25th-century characters include a woman who's sacrificed almost everything to merge with the AI "mathematics" of a crack military spacecraft; a former daredevil who once surfed black holes but has retreated into a virtual reality tank; the lady proprietor of the Circus of Pathet Lao, with an alien freakshow and a hidden agenda; and a variety of raunchy, smelly, gene-sculpted lowlife, some comic, some menacing. Many are not what they seem.

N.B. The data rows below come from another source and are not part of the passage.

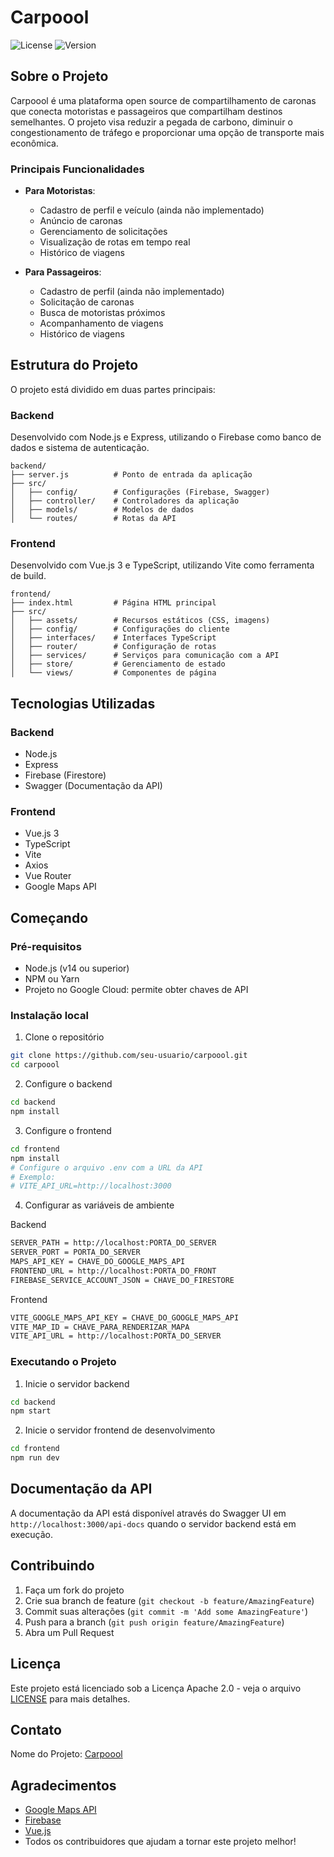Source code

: # Carpoool

![License](https://img.shields.io/badge/license-Apache--2.0-blue.svg)
![Version](https://img.shields.io/badge/version-1.0.0-green.svg)

## Sobre o Projeto

Carpoool é uma plataforma open source de compartilhamento de caronas que conecta motoristas e passageiros que compartilham destinos semelhantes. O projeto visa reduzir a pegada de carbono, diminuir o congestionamento de tráfego e proporcionar uma opção de transporte mais econômica.

### Principais Funcionalidades

- **Para Motoristas**:
  - Cadastro de perfil e veículo (ainda não implementado)
  - Anúncio de caronas
  - Gerenciamento de solicitações
  - Visualização de rotas em tempo real
  - Histórico de viagens

- **Para Passageiros**:
  - Cadastro de perfil (ainda não implementado)
  - Solicitação de caronas
  - Busca de motoristas próximos
  - Acompanhamento de viagens
  - Histórico de viagens

## Estrutura do Projeto

O projeto está dividido em duas partes principais:

### Backend

Desenvolvido com Node.js e Express, utilizando o Firebase como banco de dados e sistema de autenticação.

```
backend/
├── server.js          # Ponto de entrada da aplicação
├── src/
│   ├── config/        # Configurações (Firebase, Swagger)
│   ├── controller/    # Controladores da aplicação
│   ├── models/        # Modelos de dados
│   └── routes/        # Rotas da API
```

### Frontend

Desenvolvido com Vue.js 3 e TypeScript, utilizando Vite como ferramenta de build.

```
frontend/
├── index.html         # Página HTML principal
├── src/
│   ├── assets/        # Recursos estáticos (CSS, imagens)
│   ├── config/        # Configurações do cliente
│   ├── interfaces/    # Interfaces TypeScript
│   ├── router/        # Configuração de rotas
│   ├── services/      # Serviços para comunicação com a API
│   ├── store/         # Gerenciamento de estado
│   └── views/         # Componentes de página
```

## Tecnologias Utilizadas

### Backend
- Node.js
- Express
- Firebase (Firestore)
- Swagger (Documentação da API)

### Frontend
- Vue.js 3
- TypeScript
- Vite
- Axios
- Vue Router
- Google Maps API

## Começando

### Pré-requisitos

- Node.js (v14 ou superior)
- NPM ou Yarn
- Projeto no Google Cloud: permite obter chaves de API

### Instalação local

1. Clone o repositório
```bash
git clone https://github.com/seu-usuario/carpoool.git
cd carpoool
```

2. Configure o backend
```bash
cd backend
npm install
```

3. Configure o frontend
```bash
cd frontend
npm install
# Configure o arquivo .env com a URL da API
# Exemplo:
# VITE_API_URL=http://localhost:3000
```

4. Configurar as variáveis de ambiente  

Backend
```bash
SERVER_PATH = http://localhost:PORTA_DO_SERVER
SERVER_PORT = PORTA_DO_SERVER
MAPS_API_KEY = CHAVE_DO_GOOGLE_MAPS_API
FRONTEND_URL = http://localhost:PORTA_DO_FRONT
FIREBASE_SERVICE_ACCOUNT_JSON = CHAVE_DO_FIRESTORE
```

Frontend
```bash
VITE_GOOGLE_MAPS_API_KEY = CHAVE_DO_GOOGLE_MAPS_API
VITE_MAP_ID = CHAVE_PARA_RENDERIZAR_MAPA
VITE_API_URL = http://localhost:PORTA_DO_SERVER
```

### Executando o Projeto

1. Inicie o servidor backend
```bash
cd backend
npm start
```

2. Inicie o servidor frontend de desenvolvimento
```bash
cd frontend
npm run dev
```

## Documentação da API

A documentação da API está disponível através do Swagger UI em `http://localhost:3000/api-docs` quando o servidor backend está em execução.

## Contribuindo

1. Faça um fork do projeto
2. Crie sua branch de feature (`git checkout -b feature/AmazingFeature`)
3. Commit suas alterações (`git commit -m 'Add some AmazingFeature'`)
4. Push para a branch (`git push origin feature/AmazingFeature`)
5. Abra um Pull Request

## Licença

Este projeto está licenciado sob a Licença Apache 2.0 - veja o arquivo [LICENSE](LICENSE) para mais detalhes.

## Contato

Nome do Projeto: [Carpoool](https://github.com/seu-usuario/carpoool)

## Agradecimentos

- [Google Maps API](https://developers.google.com/maps)
- [Firebase](https://firebase.google.com)
- [Vue.js](https://vuejs.org)
- Todos os contribuidores que ajudam a tornar este projeto melhor!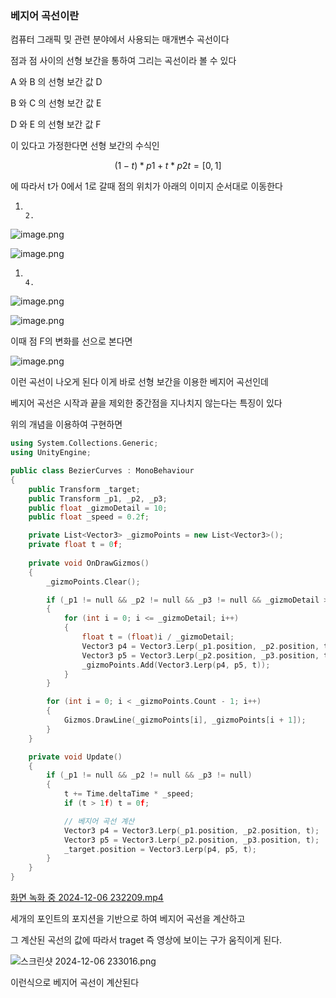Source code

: ### 베지어 곡선이란

컴퓨터 그래픽 밎 관련 분야에서 사용되는 매개변수 곡선이다

점과 점 사이의  선형 보간을 통하여 그리는 곡선이라 볼 수 있다

A 와 B 의 선형 보간 값 D

B 와 C 의 선형 보간 값 E

D 와 E 의 선형 보간 값 F

이 있다고 가정한다면 선형 보간의 수식인

$$
(1 - t) * p1 + t * p2t = [0,1]
$$

에 따라서 t가 0에서 1로 갈때 점의 위치가 아래의 이미지 순서대로 이동한다

1.                                                                                          2. 

![image.png](image.png)

![image.png](image%201.png)

1.                                                                                          4. 

![image.png](image%202.png)

![image.png](image%203.png)

이때 점 F의 변화를 선으로 본다면

![image.png](image%204.png)

이런 곡선이 나오게 된다 이게 바로 선형 보간을 이용한 베지어 곡선인데

베지어 곡선은 시작과 끝을 제외한 중간점을 지나치지 않는다는 특징이 있다

위의 개념을 이용하여 구현하면

```cpp
using System.Collections.Generic;
using UnityEngine;

public class BezierCurves : MonoBehaviour
{
    public Transform _target; 
    public Transform _p1, _p2, _p3;
    public float _gizmoDetail = 10; 
    public float _speed = 0.2f; 

    private List<Vector3> _gizmoPoints = new List<Vector3>();
    private float t = 0f;
    
    private void OnDrawGizmos()
    {
        _gizmoPoints.Clear();

        if (_p1 != null && _p2 != null && _p3 != null && _gizmoDetail > 0)
        {
            for (int i = 0; i <= _gizmoDetail; i++) 
            {
                float t = (float)i / _gizmoDetail;
                Vector3 p4 = Vector3.Lerp(_p1.position, _p2.position, t);
                Vector3 p5 = Vector3.Lerp(_p2.position, _p3.position, t);
                _gizmoPoints.Add(Vector3.Lerp(p4, p5, t));
            }
        }

        for (int i = 0; i < _gizmoPoints.Count - 1; i++)
        {
            Gizmos.DrawLine(_gizmoPoints[i], _gizmoPoints[i + 1]);
        }
    }

    private void Update()
    {
        if (_p1 != null && _p2 != null && _p3 != null)
        {
            t += Time.deltaTime * _speed;
            if (t > 1f) t = 0f;

            // 베지어 곡선 계산
            Vector3 p4 = Vector3.Lerp(_p1.position, _p2.position, t);
            Vector3 p5 = Vector3.Lerp(_p2.position, _p3.position, t);
            _target.position = Vector3.Lerp(p4, p5, t);
        }
    }
}

```

[화면 녹화 중 2024-12-06 232209.mp4](%25ED%2599%2594%25EB%25A9%25B4_%25EB%2585%25B9%25ED%2599%2594_%25EC%25A4%2591_2024-12-06_232209.mp4)

세개의 포인트의 포지션을 기반으로 하여 베지어 곡선을 계산하고

그 계산된 곡선의 값에 따라서 traget 즉 영상에 보이는 구가 움직이게 된다.

![스크린샷 2024-12-06 233016.png](%25EC%258A%25A4%25ED%2581%25AC%25EB%25A6%25B0%25EC%2583%25B7_2024-12-06_233016.png)

이런식으로 베지어 곡선이 계산된다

Meanwhile in 1999 London, physicists Kearney and Tate--remembered in 2400 as the fathers of interstellar flight--are getting nowhere. Kearney's personal problems occupy familiar Harrison territory: urban paranoia, a seedily unreliable guru, bad sex, guilty rituals to propitiate a metaphysical-seeming threat called the Shrander--a pursuing image out of nightmare. In the lab, both Kearney and Tate fear the increasing quantum strangeness of their results.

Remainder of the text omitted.